Basta observar los logos de quienes convocan a la movilización para advertir una preocupante subordinación del discurso emancipador al guión de las elites. Es la vieja astucia de la oligarquía: convertir sus propios intereses en causa nacional, travestir su defensa del orden establecido en cruzada moral, esta vez contra la “dictadura”. Se trata aquí de una coreografía cuidadosamente planificada para que los sectores históricamente beneficiados de la desigualdad recuperen legitimidad bajo el disfraz de indignación cívica.

Resulta inquietante que sectores universitarios y sindicales se sumen a una narrativa fabricada, en época pre-electoral, por los mismos medios de comunicación que históricamente han evadido su responsabilidad tributaria con el país que les ha permitido lucrar de manera desmedida, así como con los partidos tradicionales vinculados con los casos más cínicos de corrupción a nivel nacional. En su pretendida neutralidad democrática, esta marcha encierra el control del sentido. ¿Marchar “por la democracia”? ¿Qué “democracia”? ¿La “democracia” de quién?

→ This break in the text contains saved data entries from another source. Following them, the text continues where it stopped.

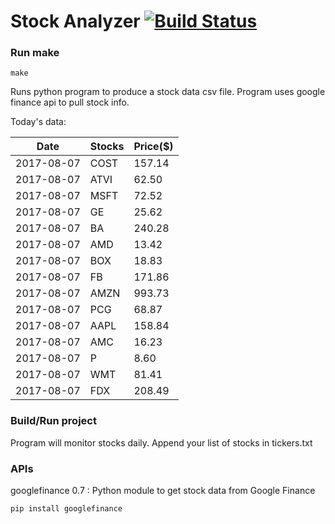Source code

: # Stock Analyzer [![Build Status](https://travis-ci.org/ogoyal/StockAnalyzer.svg?branch=master)](https://travis-ci.org/ogoyal/StockAnalyzer)

### Run make
```
make
```

Runs python program to produce a stock data csv file. Program uses google finance api to pull stock info.

Today's data:

| Date| Stocks| Price($) | 
| --- | --- | ---  | 
| 2017-08-07| COST| 157.14 | 
| 2017-08-07| ATVI| 62.50 | 
| 2017-08-07| MSFT| 72.52 | 
| 2017-08-07| GE| 25.62 | 
| 2017-08-07| BA| 240.28 | 
| 2017-08-07| AMD| 13.42 | 
| 2017-08-07| BOX| 18.83 | 
| 2017-08-07| FB| 171.86 | 
| 2017-08-07| AMZN| 993.73 | 
| 2017-08-07| PCG| 68.87 | 
| 2017-08-07| AAPL| 158.84 | 
| 2017-08-07| AMC| 16.23 | 
| 2017-08-07| P| 8.60 | 
| 2017-08-07| WMT| 81.41 | 
| 2017-08-07| FDX| 208.49 | 

### Build/Run project

Program will monitor stocks daily. Append your list of stocks in tickers.txt

### APIs
googlefinance 0.7 : Python module to get stock data from Google Finance

```
pip install googlefinance
```

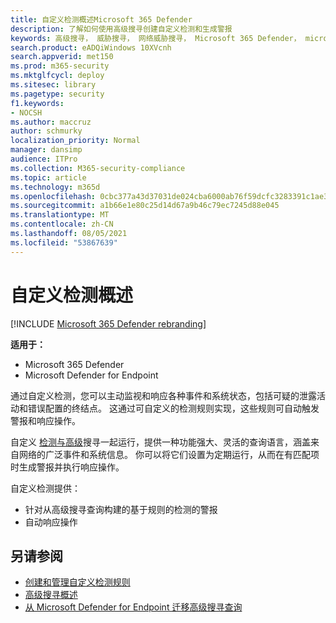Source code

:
 ```yaml
---
title: 自定义检测概述Microsoft 365 Defender
description: 了解如何使用高级搜寻创建自定义检测和生成警报
keywords: 高级搜寻， 威胁搜寻， 网络威胁搜寻， Microsoft 365 Defender， microsoft 365， m365， 搜索， 查询， 遥测， 自定义检测， 架构， kusto
search.product: eADQiWindows 10XVcnh
search.appverid: met150
ms.prod: m365-security
ms.mktglfcycl: deploy
ms.sitesec: library
ms.pagetype: security
f1.keywords:
- NOCSH
ms.author: maccruz
author: schmurky
localization_priority: Normal
manager: dansimp
audience: ITPro
ms.collection: M365-security-compliance
ms.topic: article
ms.technology: m365d
ms.openlocfilehash: 0cbc377a43d37031de024cba6000ab76f59dcfc3283391c1ae356da88d143de9
ms.sourcegitcommit: a1b66e1e80c25d14d67a9b46c79ec7245d88e045
ms.translationtype: MT
ms.contentlocale: zh-CN
ms.lasthandoff: 08/05/2021
ms.locfileid: "53867639"
---
```

# <a name="custom-detections-overview"></a>自定义检测概述

[!INCLUDE [Microsoft 365 Defender rebranding](../includes/microsoft-defender.md)]


**适用于：**
- Microsoft 365 Defender
- Microsoft Defender for Endpoint

通过自定义检测，您可以主动监视和响应各种事件和系统状态，包括可疑的泄露活动和错误配置的终结点。 这通过可自定义的检测规则实现，这些规则可自动触发警报和响应操作。

自定义 [检测与高级](advanced-hunting-overview.md)搜寻一起运行，提供一种功能强大、灵活的查询语言，涵盖来自网络的广泛事件和系统信息。 你可以将它们设置为定期运行，从而在有匹配项时生成警报并执行响应操作。

自定义检测提供：
- 针对从高级搜寻查询构建的基于规则的检测的警报
- 自动响应操作

## <a name="see-also"></a>另请参阅
- [创建和管理自定义检测规则](custom-detection-rules.md)
- [高级搜寻概述](advanced-hunting-overview.md)
- [从 Microsoft Defender for Endpoint 迁移高级搜寻查询](advanced-hunting-migrate-from-mde.md)
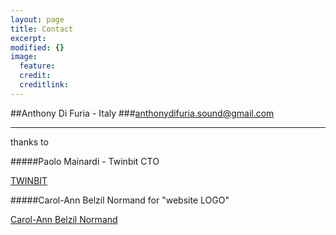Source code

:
 ```yaml
---
layout: page
title: Contact
excerpt: 
modified: {} 
image:
  feature: 
  credit: 
  creditlink: 
---
```


##Anthony Di Furia - Italy
###anthonydifuria.sound@gmail.com

---
thanks to

#####Paolo Mainardi - Twinbit CTO 

<div markdown="0"><a href="http://www.twinbit.it/it" class="btn">TWINBIT</a></div>

#####Carol-Ann Belzil Normand 
for "website LOGO"

<div markdown="0"><a href="http://carolannbelzilnormand.com/" class="btn">Carol-Ann Belzil Normand</a></div>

Lo paradójico es que muchos de los convocantes han sido, históricamente, los primeros en sufrir las consecuencias del remozado modelo oligárquico que hoy pretenden “salvar”. Marchar al ritmo de los viejos apellidos de siempre, de los partidos de siempre, de los magistrados que han asegurado la impunidad de los poderosos es muestra de la crisis estructural que atraviesa la institución educativa en nuestros días.

No se trata de negar la necesidad de la movilización social cuando urge recuperar su sentido histórico. Sin embargo, es medular diferenciar e impedir que la protesta social se convierta en eco de quienes dominan la escena política y económica del país al ritmo de la evasión fiscal, la corrupción y el ataque sistemático a las mismas instituciones que ahora pretenden defender.

Cuando las consignas se dictan desde los despachos del poder mediático y no desde la conciencia popular, la marcha deja de ser un acto de resistencia para convertirse en un ritual más parecido al desfile.

La tarea de la universidad pública no es marchar bajo los estandartes de quienes las han golpeado, sino reconstruir el horizonte crítico desde dónde pensar América Latina. Nuestra lucha no es por la nostalgia de una democracia liberal que se agotó, sino por la creación de nuevas formas de comunidad política, de autogestión y de justicia social en el que el pueblo toma la palabra que históricamente le ha sido arrebatada por los representantes del poder colonial que se han proyectado en los mismos apellidos hasta el presente.

La “democracia” posible se definirá sabiendo separarse de las consignas de la oligarquía y de los sectores de poder que les protegen.